[Items from a data source]
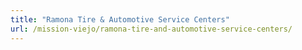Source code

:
 ```yaml
---
title: "Ramona Tire & Automotive Service Centers"
url: /mission-viejo/ramona-tire-and-automotive-service-centers/
---
```

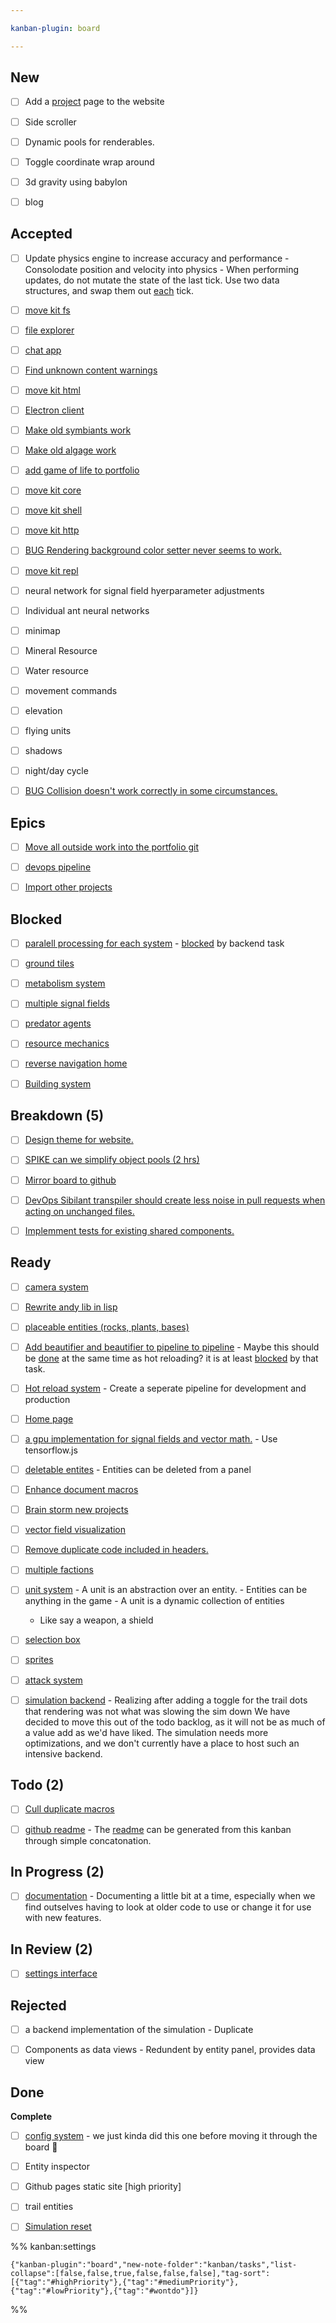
```yaml
---

kanban-plugin: board

---
```


## New

- [ ] Add a [project](project.md) page to the website
- [ ] Side scroller
- [ ] Dynamic pools for renderables.
- [ ] Toggle coordinate wrap around
- [ ] 3d gravity using babylon
- [ ] blog


## Accepted

- [ ] Update physics engine to increase accuracy and performance
	  - Consolodate position and velocity into physics
	  - When performing updates, do not mutate the state of the
	last tick. Use two data structures, and swap them out [each](../docs/Pools/Dynamic/each.md) tick.
- [ ] [move kit fs](tasks/move%20kit%20fs.md)
- [ ] [file explorer](tasks/file%20explorer.md)
- [ ] [chat app](tasks/chat%20app.md)
- [ ] [Find unknown content warnings](tasks/Find%20unknown%20content%20warnings.md)
- [ ] [move kit html](tasks/move%20kit%20html.md)
- [ ] [Electron client](tasks/Electron%20client.md)
- [ ] [Make old symbiants work](tasks/Make%20old%20symbiants%20work.md)
- [ ] [Make old algage work](tasks/Make%20old%20algage%20work.md)
- [ ] [add game of life to portfolio](tasks/add%20game%20of%20life%20to%20portfolio.md)
- [ ] [move kit core](tasks/move%20kit%20core.md)
- [ ] [move kit shell](tasks/move%20kit%20shell.md)
- [ ] [move kit http](tasks/move%20kit%20http.md)
- [ ] [BUG Rendering background color setter never seems to work.](tasks/BUG%20Rendering%20background%20color%20setter%20never%20seems%20to%20work..md)
- [ ] [move kit repl](tasks/move%20kit%20repl.md)
- [ ] neural network for signal field hyerparameter adjustments
- [ ] Individual ant neural networks
- [ ] minimap
- [ ] Mineral Resource
- [ ] Water resource
- [ ] movement commands
- [ ] elevation
- [ ] flying units
- [ ] shadows
- [ ] night/day cycle
- [ ] [BUG Collision doesn't work correctly in some circumstances.](tasks/BUG%20Collision%20doesn't%20work%20correctly%20in%20some%20circumstances..md)


## Epics

- [ ] [Move all outside work into the portfolio git](tasks/Move%20all%20outside%20work%20into%20the%20portfolio%20git.md)
- [ ] [devops pipeline](tasks/devops%20pipeline.md)
- [ ] [Import other projects](tasks/Import%20other%20projects.md)


## Blocked

- [ ] [paralell processing for each system](tasks/paralell%20processing%20for%20each%20system.md)
	  - [blocked](blocked.md) by backend task
- [ ] [ground tiles](tasks/ground%20tiles.md)
- [ ] [metabolism system](tasks/metabolism%20system.md)
- [ ] [multiple signal fields](tasks/multiple%20signal%20fields.md)
- [ ] [predator agents](tasks/predator%20agents.md)
- [ ] [resource mechanics](tasks/resource%20mechanics.md)
- [ ] [reverse navigation home](tasks/reverse%20navigation%20home.md)
- [ ] [Building system](tasks/Building%20system.md)


## Breakdown (5)

- [ ] [Design theme for website.](tasks/Design%20theme%20for%20website..md)
- [ ] [SPIKE can we simplify object pools (2 hrs)](tasks/SPIKE%20can%20we%20simplify%20object%20pools%20(2%20hrs).md)
- [ ] [Mirror board to github](tasks/Mirror%20board%20to%20github.md)
- [ ] [DevOps Sibilant transpiler should create less noise in pull requests when acting on unchanged files.](tasks/DevOps%20Sibilant%20transpiler%20should%20create%20less%20noise%20in%20pull%20requests%20when%20acting%20on%20unchanged%20files..md)
- [ ] [Implemment tests for existing shared components.](tasks/Implemment%20tests%20for%20existing%20shared%20components..md)


## Ready

- [ ] [camera system](tasks/camera%20system.md)
- [ ] [Rewrite andy lib in lisp](tasks/Rewrite%20andy%20lib%20in%20lisp.md)
- [ ] [placeable entities (rocks, plants, bases)](tasks/placeable%20entities%20(rocks,%20plants,%20bases).md)
- [ ] [Add beautifier and beautifier to pipeline to pipeline](tasks/Add%20beautifier%20and%20beautifier%20to%20pipeline%20to%20pipeline.md)
	  - Maybe this should be [done](done.md) at the same time as hot reloading? it is at least [blocked](blocked.md) by that task.
- [ ] [Hot reload system](tasks/Hot%20reload%20system.md)
	  - Create a seperate pipeline for development and production
- [ ] [Home page](tasks/Home%20page.md)
- [ ] [a gpu implementation for signal fields and vector math.](tasks/a%20gpu%20implementation%20for%20signal%20fields%20and%20vector%20math..md)
	  - Use tensorflow.js
- [ ] [deletable entites](tasks/deletable%20entites.md)
	  - Entities can be deleted from a panel
- [ ] [Enhance document macros](tasks/Enhance%20document%20macros.md)
- [ ] [Brain storm new projects](tasks/Brain%20storm%20new%20projects.md)
- [ ] [vector field visualization](tasks/vector%20field%20visualization.md)
- [ ] [Remove duplicate code included in headers.](tasks/Remove%20duplicate%20code%20included%20in%20headers..md)
- [ ] [multiple factions](tasks/multiple%20factions.md)
- [ ] [unit system](tasks/unit%20system.md)
	  - A unit is an abstraction over an entity.
	  - Entities can be anything in the game
	  - A unit is a dynamic collection of entities
	- Like say a weapon, a shield
- [ ] [selection box](tasks/selection%20box.md)
- [ ] [sprites](tasks/sprites.md)
- [ ] [attack system](tasks/attack%20system.md)
- [ ] [simulation backend](tasks/simulation%20backend.md)
	  - Realizing after adding a toggle for the trail dots that rendering was not what was slowing the sim down
	We have decided to move this out of the todo backlog, as it will not be as much of a value add as we'd 
	have liked. The simulation needs more optimizations, and we don't currently have a place to host such an intensive backend.


## Todo (2)

- [ ] [Cull duplicate macros](tasks/Cull%20duplicate%20macros.md)
- [ ] [github readme](tasks/github%20readme.md)
	  - The [readme](../readme.md) can be generated from this kanban through simple concatonation.


## In Progress (2)

- [ ] [documentation](tasks/documentation.md)
	  - Documenting a little bit at a time, especially when we find outselves having to look at older code to use or change it for use with new features.


## In Review (2)

- [ ] [settings interface](tasks/settings%20interface.md)


## Rejected

- [ ] a backend implementation of the simulation
	  - Duplicate
- [ ] Components as data views
	  - Redundent by entity panel, provides data view


## Done

**Complete**
- [ ] [config system](tasks/config%20system.md)
	  - we just kinda did this one before moving it through the board :shrug:
- [ ] Entity inspector
- [ ] Github pages static site [high priority]
- [ ] trail entities
- [ ] [Simulation reset](../Simulation%20reset.md)




%% kanban:settings
```
{"kanban-plugin":"board","new-note-folder":"kanban/tasks","list-collapse":[false,false,true,false,false,false],"tag-sort":[{"tag":"#highPriority"},{"tag":"#mediumPriority"},{"tag":"#lowPriority"},{"tag":"#wontdo"}]}
```
%%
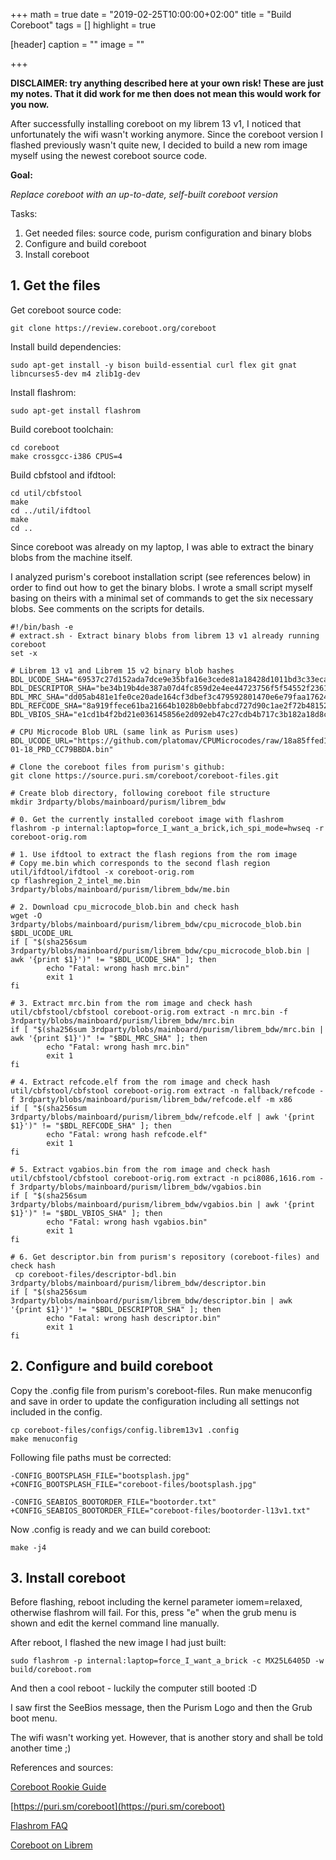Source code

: +++
math = true
date = "2019-02-25T10:00:00+02:00"
title = "Build Coreboot"
tags = []
highlight = true

[header]
  caption = ""
  image = ""

+++

__DISCLAIMER: try anything described here at your own risk! These are just my notes. That it did work for me then does not mean this would work for you now.__

After successfully installing coreboot on my librem 13 v1, I noticed that unfortunately the wifi wasn't working anymore. Since the coreboot version I flashed previously wasn't quite new, I decided to build a new rom image myself using the newest coreboot source code.

__Goal:__

_Replace coreboot with an up-to-date, self-built coreboot version_

Tasks:

1. Get needed files: source code, purism configuration and binary blobs 
2. Configure and build coreboot 
3. Install coreboot 


## 1. Get the files

Get coreboot source code:
```
git clone https://review.coreboot.org/coreboot
```

Install build dependencies:
```
sudo apt-get install -y bison build-essential curl flex git gnat libncurses5-dev m4 zlib1g-dev
```

Install flashrom:
```
sudo apt-get install flashrom
```

Build coreboot toolchain:
```
cd coreboot
make crossgcc-i386 CPUS=4
```

Build cbfstool and ifdtool:
```
cd util/cbfstool
make
cd ../util/ifdtool
make
cd ..
```

Since coreboot was already on my laptop, I was able to extract the binary blobs from the machine itself. 

I analyzed purism's coreboot installation script (see references below) in order to find out how to get the binary blobs. I wrote a small script myself basing on theirs with a minimal set of commands to get the six necessary blobs. See comments on the scripts for details. 
```
#!/bin/bash -e
# extract.sh - Extract binary blobs from librem 13 v1 already running coreboot
set -x

# Librem 13 v1 and Librem 15 v2 binary blob hashes
BDL_UCODE_SHA="69537c27d152ada7dce9e35bfa16e3cede81a18428d1011bd3c33ecae7afb467"
BDL_DESCRIPTOR_SHA="be34b19b4de387a07d4fc859d2e4ee44723756f5f54552f236136679b4e52c46"
BDL_MRC_SHA="dd05ab481e1fe0ce20ade164cf3dbef3c479592801470e6e79faa17624751343"
BDL_REFCODE_SHA="8a919ffece61ba21664b1028b0ebbfabcd727d90c1ae2f72b48152b8774323a4"
BDL_VBIOS_SHA="e1cd1b4f2bd21e036145856e2d092eb47c27cdb4b717c3b182a18d8c0b1d0f01"

# CPU Microcode Blob URL (same link as Purism uses)
BDL_UCODE_URL="https://github.com/platomav/CPUMicrocodes/raw/18a85ffed180447aa16c2796146ff2698691eddf/Intel/cpu306D4_platC0_ver0000002A_2018-01-18_PRD_CC79BBDA.bin"

# Clone the coreboot files from purism's github:
git clone https://source.puri.sm/coreboot/coreboot-files.git

# Create blob directory, following coreboot file structure
mkdir 3rdparty/blobs/mainboard/purism/librem_bdw

# 0. Get the currently installed coreboot image with flashrom
flashrom -p internal:laptop=force_I_want_a_brick,ich_spi_mode=hwseq -r coreboot-orig.rom

# 1. Use ifdtool to extract the flash regions from the rom image
# Copy me.bin which corresponds to the second flash region
util/ifdtool/ifdtool -x coreboot-orig.rom
cp flashregion_2_intel_me.bin 3rdparty/blobs/mainboard/purism/librem_bdw/me.bin

# 2. Download cpu_microcode_blob.bin and check hash
wget -O 3rdparty/blobs/mainboard/purism/librem_bdw/cpu_microcode_blob.bin $BDL_UCODE_URL
if [ "$(sha256sum 3rdparty/blobs/mainboard/purism/librem_bdw/cpu_microcode_blob.bin | awk '{print $1}')" != "$BDL_UCODE_SHA" ]; then
        echo "Fatal: wrong hash mrc.bin"
        exit 1
fi

# 3. Extract mrc.bin from the rom image and check hash
util/cbfstool/cbfstool coreboot-orig.rom extract -n mrc.bin -f 3rdparty/blobs/mainboard/purism/librem_bdw/mrc.bin
if [ "$(sha256sum 3rdparty/blobs/mainboard/purism/librem_bdw/mrc.bin | awk '{print $1}')" != "$BDL_MRC_SHA" ]; then
        echo "Fatal: wrong hash mrc.bin"
        exit 1
fi

# 4. Extract refcode.elf from the rom image and check hash
util/cbfstool/cbfstool coreboot-orig.rom extract -n fallback/refcode -f 3rdparty/blobs/mainboard/purism/librem_bdw/refcode.elf -m x86
if [ "$(sha256sum 3rdparty/blobs/mainboard/purism/librem_bdw/refcode.elf | awk '{print $1}')" != "$BDL_REFCODE_SHA" ]; then
        echo "Fatal: wrong hash refcode.elf"
        exit 1
fi

# 5. Extract vgabios.bin from the rom image and check hash
util/cbfstool/cbfstool coreboot-orig.rom extract -n pci8086,1616.rom -f 3rdparty/blobs/mainboard/purism/librem_bdw/vgabios.bin
if [ "$(sha256sum 3rdparty/blobs/mainboard/purism/librem_bdw/vgabios.bin | awk '{print $1}')" != "$BDL_VBIOS_SHA" ]; then
        echo "Fatal: wrong hash vgabios.bin"
        exit 1
fi

# 6. Get descriptor.bin from purism's repository (coreboot-files) and check hash
 cp coreboot-files/descriptor-bdl.bin 3rdparty/blobs/mainboard/purism/librem_bdw/descriptor.bin
if [ "$(sha256sum 3rdparty/blobs/mainboard/purism/librem_bdw/descriptor.bin | awk '{print $1}')" != "$BDL_DESCRIPTOR_SHA" ]; then
        echo "Fatal: wrong hash descriptor.bin"
        exit 1
fi
```

## 2. Configure and build coreboot 

Copy the .config file from purism's coreboot-files. Run make menuconfig and save in order to update the configuration including all settings not included in the config. 

```
cp coreboot-files/configs/config.librem13v1 .config
make menuconfig
```

Following file paths must be corrected: 
```
-CONFIG_BOOTSPLASH_FILE="bootsplash.jpg"
+CONFIG_BOOTSPLASH_FILE="coreboot-files/bootsplash.jpg"

-CONFIG_SEABIOS_BOOTORDER_FILE="bootorder.txt"
+CONFIG_SEABIOS_BOOTORDER_FILE="coreboot-files/bootorder-l13v1.txt"
```

Now .config is ready and we can build coreboot:
```
make -j4
```

## 3. Install coreboot

Before flashing, reboot including the kernel parameter iomem=relaxed, otherwise flashrom will fail. For this, press "e" when the grub menu is shown and edit the kernel command line manually. 

After reboot, I flashed the new image I had just built:
```
sudo flashrom -p internal:laptop=force_I_want_a_brick -c MX25L6405D -w build/coreboot.rom 
```

And then a cool reboot - luckily the computer still booted :D 

I saw first the SeeBios message, then the Purism Logo and then the Grub boot menu.   

The wifi wasn't working yet. However, that is another story and shall be told another time ;)

References and sources:

[Coreboot Rookie Guide](https://doc.coreboot.org/lessons/lesson1.html)

[https://puri.sm/coreboot](https://puri.sm/coreboot)

[Flashrom FAQ](https://www.flashrom.org/FAQ)

[Coreboot on Librem](http://localhost:1313/techblog/post/coreboot_librem)
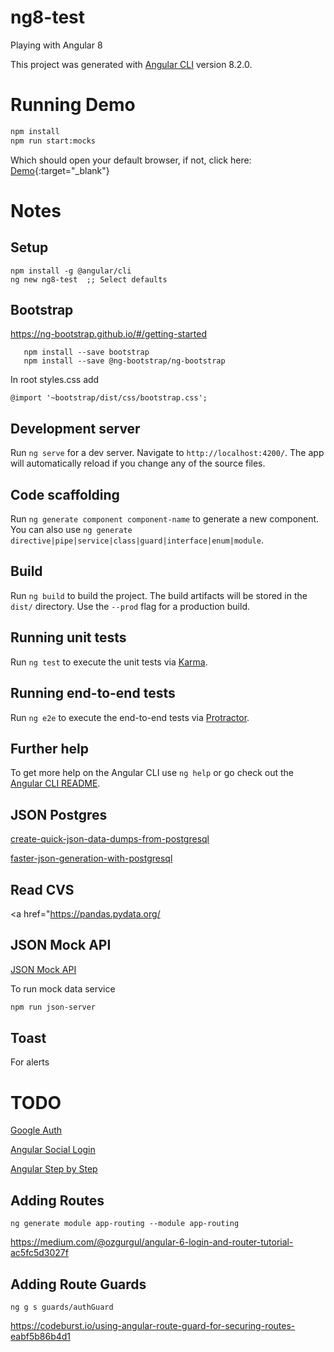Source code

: # ng8-test
Playing with Angular 8

This project was generated with [Angular CLI](https://github.com/angular/angular-cli) version 8.2.0.

# Running Demo
```bash
npm install   
npm run start:mocks

```
Which should open your default browser, if not, click here:
[Demo](http://localhost:4200/){:target="_blank"}

# Notes
## Setup
```
npm install -g @angular/cli
ng new ng8-test  ;; Select defaults
```

## Bootstrap

https://ng-bootstrap.github.io/#/getting-started
```
   npm install --save bootstrap 
   npm install --save @ng-bootstrap/ng-bootstrap
```
In root styles.css add
```
@import '~bootstrap/dist/css/bootstrap.css';
```

## Development server

Run `ng serve` for a dev server. Navigate to `http://localhost:4200/`. The app will automatically reload if you change any of the source files.

## Code scaffolding

Run `ng generate component component-name` to generate a new component. You can also use `ng generate directive|pipe|service|class|guard|interface|enum|module`.

## Build

Run `ng build` to build the project. The build artifacts will be stored in the `dist/` directory. Use the `--prod` flag for a production build.

## Running unit tests

Run `ng test` to execute the unit tests via [Karma](https://karma-runner.github.io).

## Running end-to-end tests

Run `ng e2e` to execute the end-to-end tests via [Protractor](http://www.protractortest.org/).

## Further help

To get more help on the Angular CLI use `ng help` or go check out the [Angular CLI README](https://github.com/angular/angular-cli/blob/master/README.md).

## JSON Postgres

<a href="https://hashrocket.com/blog/posts/create-quick-json-data-dumps-from-postgresql" target="_blank">create-quick-json-data-dumps-from-postgresql</a> 


<a href="https://hashrocket.com/blog/posts/faster-json-generation-with-postgresql" target="_blank">faster-json-generation-with-postgresql</a> 

## Read CVS

<a href="https://pandas.pydata.org/

## JSON Mock API
<a href="https://www.genuitec.com/set-use-fake-rest-api-angular/" target="_blank">JSON Mock API</a>   

To run mock data service
```bash
npm run json-server
```

## Toast
For alerts

# TODO
<a href="https://codinglatte.com/amp/posts/angular/sign-in-with-google-angular/" target="_blank">Google Auth</a>    

<a href="https://www.npmjs.com/package/angularx-social-login" target="_blank">Angular Social Login</a>    

<a href="https://angular-templates.io/tutorials/about/learn-angular-from-scratch-step-by-step" target="_blank">Angular Step by Step</a>    
  

## Adding Routes
```
ng generate module app-routing --module app-routing
```
https://medium.com/@ozgurgul/angular-6-login-and-router-tutorial-ac5fc5d3027f

## Adding Route Guards
```
ng g s guards/authGuard
```
https://codeburst.io/using-angular-route-guard-for-securing-routes-eabf5b86b4d1
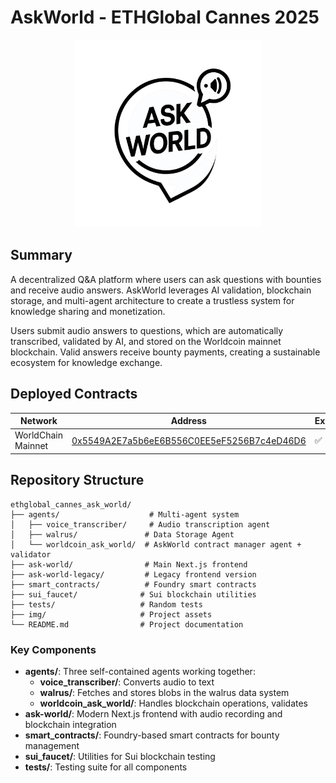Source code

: # AskWorld - ETHGlobal Cannes 2025

<p align="center">
  <img src="img/askworld.png" alt="AskWorld Logo" width="300">
</p>

## Summary

A decentralized Q&A platform where users can ask questions with bounties and receive audio answers. AskWorld leverages AI validation, blockchain storage, and multi-agent architecture to create a trustless system for knowledge sharing and monetization.

Users submit audio answers to questions, which are automatically transcribed, validated by AI, and stored on the Worldcoin mainnet blockchain. Valid answers receive bounty payments, creating a sustainable ecosystem for knowledge exchange.

## Deployed Contracts

| Network | Address | Explorer |
| --------------- | --------------- | --- |
| WorldChain Mainnet | [0x5549A2E7a5b6eE6B556C0EE5eF5256B7c4eD46D6](https://worldscan.org/address/0x5549a2e7a5b6ee6b556c0ee5ef5256b7c4ed46d6) | :white_check_mark: |

## Repository Structure

```
ethglobal_cannes_ask_world/
├── agents/                    # Multi-agent system
│   ├── voice_transcriber/     # Audio transcription agent
│   ├── walrus/               # Data Storage Agent 
│   └── worldcoin_ask_world/  # AskWorld contract manager agent + validator
├── ask-world/                # Main Next.js frontend
├── ask-world-legacy/         # Legacy frontend version
├── smart_contracts/          # Foundry smart contracts
├── sui_faucet/              # Sui blockchain utilities
├── tests/                   # Random tests
├── img/                     # Project assets
└── README.md                # Project documentation
```

### Key Components

- **agents/**: Three self-contained agents working together:
  - **voice_transcriber/**: Converts audio to text
  - **walrus/**: Fetches and stores blobs in the walrus data system
  - **worldcoin_ask_world/**: Handles blockchain operations, validates
- **ask-world/**: Modern Next.js frontend with audio recording and blockchain integration
- **smart_contracts/**: Foundry-based smart contracts for bounty management
- **sui_faucet/**: Utilities for Sui blockchain testing
- **tests/**: Testing suite for all components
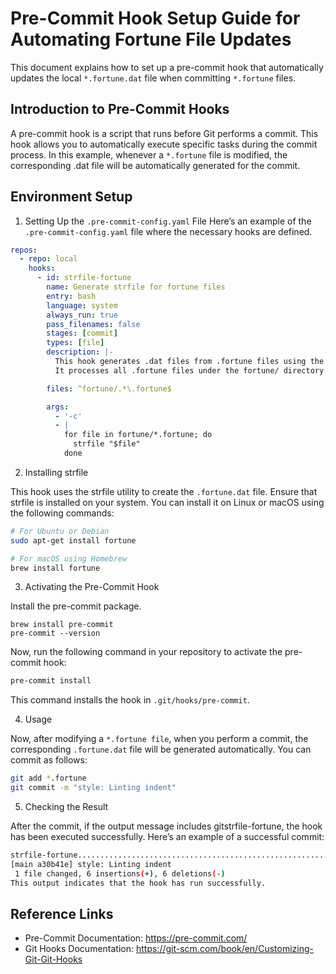 # Pre-Commit Hook Setup Guide for Automating Fortune File Updates

This document explains how to set up a pre-commit hook that automatically updates the local `*.fortune.dat` file when committing `*.fortune` files.

## Introduction to Pre-Commit Hooks

A pre-commit hook is a script that runs before Git performs a commit. This hook allows you to automatically execute specific tasks during the commit process. In this example, whenever a `*.fortune` file is modified, the corresponding .dat file will be automatically generated for the commit.

## Environment Setup

1. Setting Up the `.pre-commit-config.yaml` File
Here’s an example of the `.pre-commit-config.yaml` file where the necessary hooks are defined.

```yaml
repos:
  - repo: local
    hooks:
      - id: strfile-fortune
        name: Generate strfile for fortune files
        entry: bash
        language: system
        always_run: true
        pass_filenames: false
        stages: [commit]
        types: [file]
        description: |-
          This hook generates .dat files from .fortune files using the strfile command.
          It processes all .fortune files under the fortune/ directory.

        files: ^fortune/.*\.fortune$

        args:
          - '-c'
          - |
            for file in fortune/*.fortune; do
              strfile "$file"
            done
```

2. Installing strfile

This hook uses the strfile utility to create the `.fortune.dat` file. Ensure that strfile is installed on your system. You can install it on Linux or macOS using the following commands:

```bash
# For Ubuntu or Debian
sudo apt-get install fortune

# For macOS using Homebrew
brew install fortune
```

3. Activating the Pre-Commit Hook

Install the pre-commit package.

```
brew install pre-commit
pre-commit --version
```

Now, run the following command in your repository to activate the pre-commit hook:

```bash
pre-commit install
```

This command installs the hook in `.git/hooks/pre-commit`.

4. Usage

Now, after modifying a `*.fortune file`, when you perform a commit, the corresponding `.fortune.dat` file will be generated automatically. You can commit as follows:

```bash
git add *.fortune
git commit -m "style: Linting indent"
```

5. Checking the Result

After the commit, if the output message includes gitstrfile-fortune, the hook has been executed successfully. Here’s an example of a successful commit:

```bash
strfile-fortune..........................................................Passed
[main a30b41e] style: Linting indent
 1 file changed, 6 insertions(+), 6 deletions(-)
This output indicates that the hook has run successfully.
```

## Reference Links

- Pre-Commit Documentation: https://pre-commit.com/
- Git Hooks Documentation: https://git-scm.com/book/en/Customizing-Git-Git-Hooks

*YOUR GOAL*: Please show every line above that includes the word "Since".

*SOLUTION*:
After successfully installing coreboot on my librem 13 v1, I noticed that unfortunately the wifi wasn't working anymore. Since the coreboot version I flashed previously wasn't quite new, I decided to build a new rom image myself using the newest coreboot source code.
Since coreboot was already on my laptop, I was able to extract the binary blobs from the machine itself. 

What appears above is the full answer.